Perjalanan dilanjutkan, pukul 11 siang, perut kenyang, angin sepoi – sepoi, mata mulai berat. Untuk meninggalkan Gajeboh kami harus menyebrangi Sungai Cibaduy, melewati jembatan bambu yang kokoh, walaupun hanya diikat tali ijuk. Selepas sungai jalurnya menyenangkan, menyusuri tepi sungai, jalan datar atau kadang menurun.

Jembatan Penghubung Gajeboh dan Cicakal Girang
Semangat 45, saya masih menggendong Cici..hingga tiba – tiba panggilan alam datang dan saya meminta Helmy untuk bergantian menggendong Cici. Akhirnya Cici berpindah tangan, saya dan Helmy bertukaran tas. Dan siapa sangka itu adalah keputusan terbaik yang saya buat selama perjalanan ini 

Kami kembali berjalan, menyebrangi anak sungai, melewati sebuah perkampungan kecil – Cicakal Girang dan ternyata di depan sana ada tanjakan tak berujung. Benar tak berujung, sedangkan matahari tepat berada di atas kepala. Pak Mamad sudah jauh depan, disusul Cep Dahlan, Helmy dan Cici sedangkan saya ada di paling belakang, meniti langkah sambil sesekali menikmati pemandangan yang indah. Pemandangan indah tak boleh dilewatkan bukan.

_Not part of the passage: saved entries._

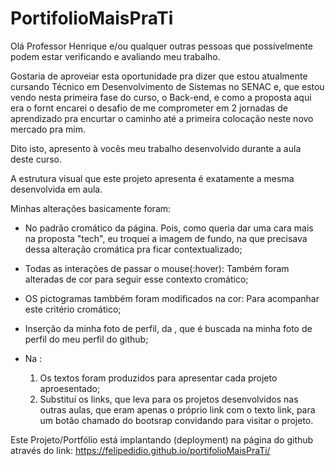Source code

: # PortifolioMaisPraTi 

Olá Professor Henrique e/ou qualquer outras pessoas que possívelmente podem estar verificando e avaliando meu trabalho.

Gostaria de aproveiar esta oportunidade pra dizer que estou atualmente cursando Técnico em Desenvolvimento de Sistemas no SENAC e, que estou vendo nesta primeira fase do curso, o Back-end, e como a proposta aqui era o fornt encarei o desafio de me comprometer em 2 jornadas de aprendizado pra encurtar o caminho até a primeira colocação neste novo mercado pra mim.

Dito isto, apresento à vocês meu trabalho desenvolvido durante a aula deste curso.

A estrutura visual que este projeto apresenta é exatamente a mesma desenvolvida em aula.

Minhas alterações basicamente foram:
- No padrão cromático da página.
  Pois, como queria dar uma cara mais na proposta "tech", eu troquei a imagem de fundo, 
  na <!--Hero Section--> que precisava dessa alteração cromática pra ficar contextualizado;

- Todas as interações de passar o mouse(:hover):
  Também foram alteradas de cor para seguir esse contexto cromático;

- OS pictogramas tambbém foram modificados na cor:
  Para acompanhar este critério cromático;

- Inserção da minha foto de perfil, da <!--About Section-->,
  que é buscada na minha foto de perfil do meu perfil do github;

- Na <!--Portfolio Section-->:
  1. Os textos foram produzidos para apresentar cada projeto aproesentado;  
  2. Substituí os links, que leva para os projetos desenvolvidos nas outras aulas,
     que eram apenas o próprio link com o texto link, para um botão chamado do bootsrap 
     convidando para visitar o projeto.


Este Projeto/Portfólio está implantando (deployment) na página do github através do link: https://felipedidio.github.io/portifolioMaisPraTi/


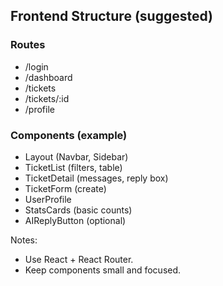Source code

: ## Frontend Structure (suggested)

### Routes
- /login
- /dashboard
- /tickets
- /tickets/:id
- /profile

### Components (example)
- Layout (Navbar, Sidebar)
- TicketList (filters, table)
- TicketDetail (messages, reply box)
- TicketForm (create)
- UserProfile
- StatsCards (basic counts)
- AIReplyButton (optional)

Notes:
- Use React + React Router.
- Keep components small and focused.


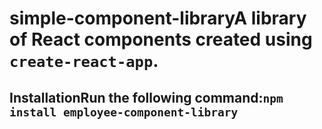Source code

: # simple-component-libraryA library of React components created using `create-react-app`.

## InstallationRun the following command:`npm install employee-component-library`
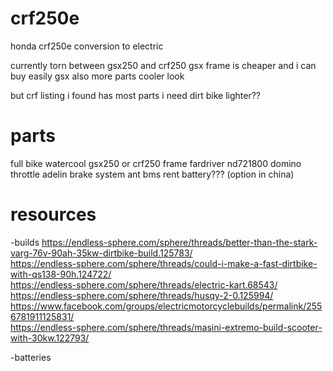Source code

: # crf250e
honda crf250e conversion to electric


currently torn between gsx250 and crf250
gsx frame is cheaper and i can buy easily 
gsx also more parts 
cooler look


but crf listing i found has most parts i need 
dirt bike lighter?? 



# parts
full bike watercool
gsx250 or crf250 frame 
fardriver nd721800 
domino throttle 
adelin brake system 
ant bms 
rent battery??? (option in china) 






# resources

-builds
https://endless-sphere.com/sphere/threads/better-than-the-stark-varg-76v-90ah-35kw-dirtbike-build.125783/     
https://endless-sphere.com/sphere/threads/could-i-make-a-fast-dirtbike-with-qs138-90h.124722/     
https://endless-sphere.com/sphere/threads/electric-kart.68543/     
https://endless-sphere.com/sphere/threads/husqy-2-0.125994/        
https://www.facebook.com/groups/electricmotorcyclebuilds/permalink/2556781911125831/       
https://endless-sphere.com/sphere/threads/masini-extremo-build-scooter-with-30kw.122793/    

-batteries






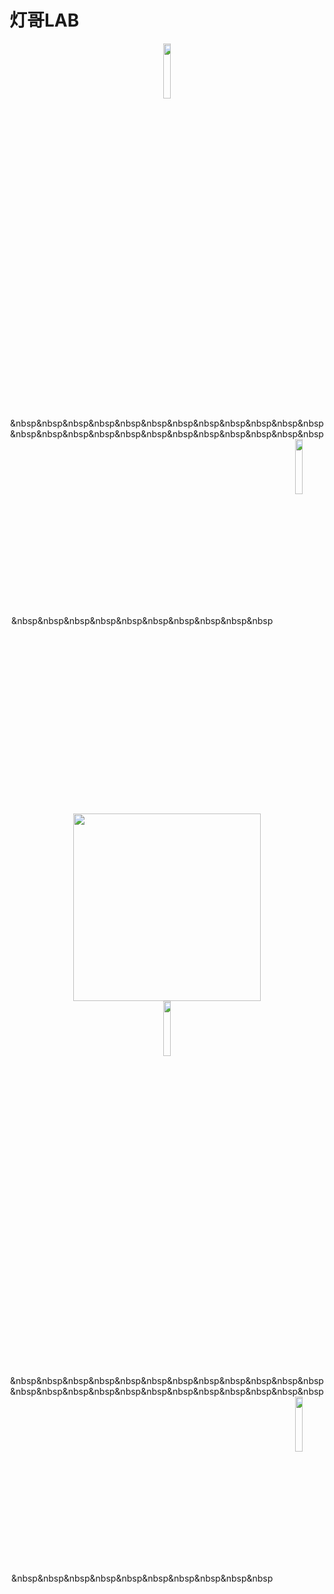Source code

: # 灯哥LAB
<div align="center" class="container">
  <div class="row">
    <div class="col">
      <img align="center" width="15%" 
src="https://i.imgur.com/zpxVqxS.gif" alt="" />
      
&nbsp&nbsp&nbsp&nbsp&nbsp&nbsp&nbsp&nbsp&nbsp&nbsp&nbsp&nbsp&nbsp&nbsp&nbsp&nbsp&nbsp&nbsp&nbsp&nbsp&nbsp&nbsp&nbsp&nbsp&nbsp&nbsp&nbsp&nbsp&nbsp&nbsp&nbsp&nbsp&nbsp&nbsp
      <img align="center" width="15%" 
src="https://i.imgur.com/O3neWIB.gif" alt="" />
    </div>
  </div>
</div>

<div align="center" class="container">
  <img align="center" width="300" height="300" 
src="https://fps.npust.edu.tw/wp-content/uploads/avatars/10625/5af981140ed03-bpfull.png" 
alt="" />
</div>

 <div align="center" class="container">
  <div class="row">
    <div class="col">
      <img align="center" width="15%" 
src="https://i.imgur.com/F5U9y8v.gif" alt="" />
      
&nbsp&nbsp&nbsp&nbsp&nbsp&nbsp&nbsp&nbsp&nbsp&nbsp&nbsp&nbsp&nbsp&nbsp&nbsp&nbsp&nbsp&nbsp&nbsp&nbsp&nbsp&nbsp&nbsp&nbsp&nbsp&nbsp&nbsp&nbsp&nbsp&nbsp&nbsp&nbsp&nbsp&nbsp
      <img align="center" width="15%" 
src="https://i.imgur.com/ti9lOcK.gif" alt="" />
    </div>
  </div>
</div>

Untunglah di depan sana rombongan sudah menunggu, akhirnya bisa juga duduk dan memanjangkan kaki. Cici asik bermain sendiri sambil sesekali tiduran di singgasana ranselnya. Pak Mamad mulai membicarakan kemungkinan kami akan kemalaman di jalan tanpa senter. Perjalanan ke  Cibeo masih 2/3 jalan lagi. Bila kami terus berjalan maka kami akan tiba sekitar pukul 2 siang, beristirahat sebentar dan kembali ke Gajeboh. Paling cepat kami akan tiba di Gajeboh menjelang Maghrib. Tapi ada saja kemungkinan hujan lebat dan kami harus berteduh, kami akan kemalaman tanpa senter.

Setelah ngobrol ngalor-ngidul akhirnya kami memutuskan kembali berjalan di tanjakan tak berujung itu. Dan kembali beristirahat tak lama kemudian. Hingga tiba – tiba ada godaan iseng mengajak tidur siang saja di Cicakal Girang. Ha ha ini tak usah disebut nama pencetusnya. Yang pasti bukan Cici.

Tetapi setelah menimbang – nimbang kami memutuskan kembali berjalan. Sejak saat itu tujuan kami bertambah jelas,  kembali dengan selamat bersama Pak Mamad. Untuk itu kami kembali bertukar peran, Cici digendong Pak Mamad. Untungnya Tuan Putri sangat kooperatif, dia tidak rewel walau berganti – ganti penggendong. Untungnya lagi di depan sana ada turunan yang indah sekali, kami mendekati Cipaler, daerah perkampungan Baduy Luar yang lain.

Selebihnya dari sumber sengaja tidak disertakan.